- What to do: Whether an entry is long or short, retype it exactly.
Start of Block
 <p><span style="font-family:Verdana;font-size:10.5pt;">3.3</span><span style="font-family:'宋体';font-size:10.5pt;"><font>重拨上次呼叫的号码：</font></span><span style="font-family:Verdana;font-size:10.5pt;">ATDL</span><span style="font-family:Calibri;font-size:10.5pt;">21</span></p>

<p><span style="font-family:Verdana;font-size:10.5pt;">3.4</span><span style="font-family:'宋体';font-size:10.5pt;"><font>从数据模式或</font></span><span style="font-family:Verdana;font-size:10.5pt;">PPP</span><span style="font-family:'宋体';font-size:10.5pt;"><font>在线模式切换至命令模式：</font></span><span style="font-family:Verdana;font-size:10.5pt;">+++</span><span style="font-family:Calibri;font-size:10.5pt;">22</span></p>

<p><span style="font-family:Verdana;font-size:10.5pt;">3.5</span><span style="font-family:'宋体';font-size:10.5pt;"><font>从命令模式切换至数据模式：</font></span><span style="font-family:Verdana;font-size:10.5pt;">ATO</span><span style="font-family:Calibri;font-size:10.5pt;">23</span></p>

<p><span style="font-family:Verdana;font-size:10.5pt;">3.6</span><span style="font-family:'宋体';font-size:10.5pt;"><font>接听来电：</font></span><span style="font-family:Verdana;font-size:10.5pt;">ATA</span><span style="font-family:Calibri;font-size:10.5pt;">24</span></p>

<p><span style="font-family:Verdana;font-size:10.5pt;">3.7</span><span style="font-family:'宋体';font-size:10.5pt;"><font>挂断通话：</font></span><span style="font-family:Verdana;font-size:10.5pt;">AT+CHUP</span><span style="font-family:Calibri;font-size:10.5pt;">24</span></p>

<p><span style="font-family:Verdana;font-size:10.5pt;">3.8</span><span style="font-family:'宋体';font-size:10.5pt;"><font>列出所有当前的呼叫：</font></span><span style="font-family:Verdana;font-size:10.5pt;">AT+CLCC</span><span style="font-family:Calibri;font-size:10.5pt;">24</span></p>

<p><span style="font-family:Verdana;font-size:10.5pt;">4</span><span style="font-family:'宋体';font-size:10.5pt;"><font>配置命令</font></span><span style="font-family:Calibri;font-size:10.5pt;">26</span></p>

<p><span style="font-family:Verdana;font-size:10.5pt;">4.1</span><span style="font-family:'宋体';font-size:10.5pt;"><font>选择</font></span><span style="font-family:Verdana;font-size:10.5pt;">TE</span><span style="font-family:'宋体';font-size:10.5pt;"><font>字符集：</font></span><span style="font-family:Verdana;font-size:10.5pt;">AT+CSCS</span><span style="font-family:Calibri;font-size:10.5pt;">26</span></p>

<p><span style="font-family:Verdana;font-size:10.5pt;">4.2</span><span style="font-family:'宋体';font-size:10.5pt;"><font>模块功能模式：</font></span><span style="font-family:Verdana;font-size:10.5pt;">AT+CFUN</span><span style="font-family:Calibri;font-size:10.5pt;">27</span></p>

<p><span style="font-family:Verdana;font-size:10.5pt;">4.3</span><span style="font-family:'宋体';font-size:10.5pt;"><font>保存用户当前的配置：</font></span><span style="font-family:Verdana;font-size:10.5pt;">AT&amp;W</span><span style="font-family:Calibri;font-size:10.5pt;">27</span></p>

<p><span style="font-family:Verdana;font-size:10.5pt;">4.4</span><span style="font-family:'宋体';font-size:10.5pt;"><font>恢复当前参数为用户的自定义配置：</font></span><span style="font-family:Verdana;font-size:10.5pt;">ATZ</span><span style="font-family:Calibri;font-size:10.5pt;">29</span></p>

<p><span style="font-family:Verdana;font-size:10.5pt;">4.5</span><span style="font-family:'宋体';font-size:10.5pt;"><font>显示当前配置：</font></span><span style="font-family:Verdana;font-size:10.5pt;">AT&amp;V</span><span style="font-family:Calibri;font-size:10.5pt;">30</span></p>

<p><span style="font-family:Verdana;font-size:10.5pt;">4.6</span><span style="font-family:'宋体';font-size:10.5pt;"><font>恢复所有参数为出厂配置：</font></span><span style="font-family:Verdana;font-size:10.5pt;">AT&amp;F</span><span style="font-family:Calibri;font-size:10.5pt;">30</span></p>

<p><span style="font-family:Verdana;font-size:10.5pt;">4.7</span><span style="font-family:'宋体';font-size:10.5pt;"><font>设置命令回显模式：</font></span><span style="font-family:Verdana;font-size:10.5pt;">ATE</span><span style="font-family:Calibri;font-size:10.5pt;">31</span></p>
End of Block
- Written response:
 <p><span style="font-family:Verdana;font-size:10.5pt;">3.3</span><span style="font-family:'宋体';font-size:10.5pt;"><font>重拨上次呼叫的号码：</font></span><span style="font-family:Verdana;font-size:10.5pt;">ATDL</span><span style="font-family:Calibri;font-size:10.5pt;">21</span></p>

<p><span style="font-family:Verdana;font-size:10.5pt;">3.4</span><span style="font-family:'宋体';font-size:10.5pt;"><font>从数据模式或</font></span><span style="font-family:Verdana;font-size:10.5pt;">PPP</span><span style="font-family:'宋体';font-size:10.5pt;"><font>在线模式切换至命令模式：</font></span><span style="font-family:Verdana;font-size:10.5pt;">+++</span><span style="font-family:Calibri;font-size:10.5pt;">22</span></p>

<p><span style="font-family:Verdana;font-size:10.5pt;">3.5</span><span style="font-family:'宋体';font-size:10.5pt;"><font>从命令模式切换至数据模式：</font></span><span style="font-family:Verdana;font-size:10.5pt;">ATO</span><span style="font-family:Calibri;font-size:10.5pt;">23</span></p>

<p><span style="font-family:Verdana;font-size:10.5pt;">3.6</span><span style="font-family:'宋体';font-size:10.5pt;"><font>接听来电：</font></span><span style="font-family:Verdana;font-size:10.5pt;">ATA</span><span style="font-family:Calibri;font-size:10.5pt;">24</span></p>

<p><span style="font-family:Verdana;font-size:10.5pt;">3.7</span><span style="font-family:'宋体';font-size:10.5pt;"><font>挂断通话：</font></span><span style="font-family:Verdana;font-size:10.5pt;">AT+CHUP</span><span style="font-family:Calibri;font-size:10.5pt;">24</span></p>

<p><span style="font-family:Verdana;font-size:10.5pt;">3.8</span><span style="font-family:'宋体';font-size:10.5pt;"><font>列出所有当前的呼叫：</font></span><span style="font-family:Verdana;font-size:10.5pt;">AT+CLCC</span><span style="font-family:Calibri;font-size:10.5pt;">24</span></p>

<p><span style="font-family:Verdana;font-size:10.5pt;">4</span><span style="font-family:'宋体';font-size:10.5pt;"><font>配置命令</font></span><span style="font-family:Calibri;font-size:10.5pt;">26</span></p>

<p><span style="font-family:Verdana;font-size:10.5pt;">4.1</span><span style="font-family:'宋体';font-size:10.5pt;"><font>选择</font></span><span style="font-family:Verdana;font-size:10.5pt;">TE</span><span style="font-family:'宋体';font-size:10.5pt;"><font>字符集：</font></span><span style="font-family:Verdana;font-size:10.5pt;">AT+CSCS</span><span style="font-family:Calibri;font-size:10.5pt;">26</span></p>

<p><span style="font-family:Verdana;font-size:10.5pt;">4.2</span><span style="font-family:'宋体';font-size:10.5pt;"><font>模块功能模式：</font></span><span style="font-family:Verdana;font-size:10.5pt;">AT+CFUN</span><span style="font-family:Calibri;font-size:10.5pt;">27</span></p>

<p><span style="font-family:Verdana;font-size:10.5pt;">4.3</span><span style="font-family:'宋体';font-size:10.5pt;"><font>保存用户当前的配置：</font></span><span style="font-family:Verdana;font-size:10.5pt;">AT&amp;W</span><span style="font-family:Calibri;font-size:10.5pt;">27</span></p>

<p><span style="font-family:Verdana;font-size:10.5pt;">4.4</span><span style="font-family:'宋体';font-size:10.5pt;"><font>恢复当前参数为用户的自定义配置：</font></span><span style="font-family:Verdana;font-size:10.5pt;">ATZ</span><span style="font-family:Calibri;font-size:10.5pt;">29</span></p>

<p><span style="font-family:Verdana;font-size:10.5pt;">4.5</span><span style="font-family:'宋体';font-size:10.5pt;"><font>显示当前配置：</font></span><span style="font-family:Verdana;font-size:10.5pt;">AT&amp;V</span><span style="font-family:Calibri;font-size:10.5pt;">30</span></p>

<p><span style="font-family:Verdana;font-size:10.5pt;">4.6</span><span style="font-family:'宋体';font-size:10.5pt;"><font>恢复所有参数为出厂配置：</font></span><span style="font-family:Verdana;font-size:10.5pt;">AT&amp;F</span><span style="font-family:Calibri;font-size:10.5pt;">30</span></p>

<p><span style="font-family:Verdana;font-size:10.5pt;">4.7</span><span style="font-family:'宋体';font-size:10.5pt;"><font>设置命令回显模式：</font></span><span style="font-family:Verdana;font-size:10.5pt;">ATE</span><span style="font-family:Calibri;font-size:10.5pt;">31</span></p>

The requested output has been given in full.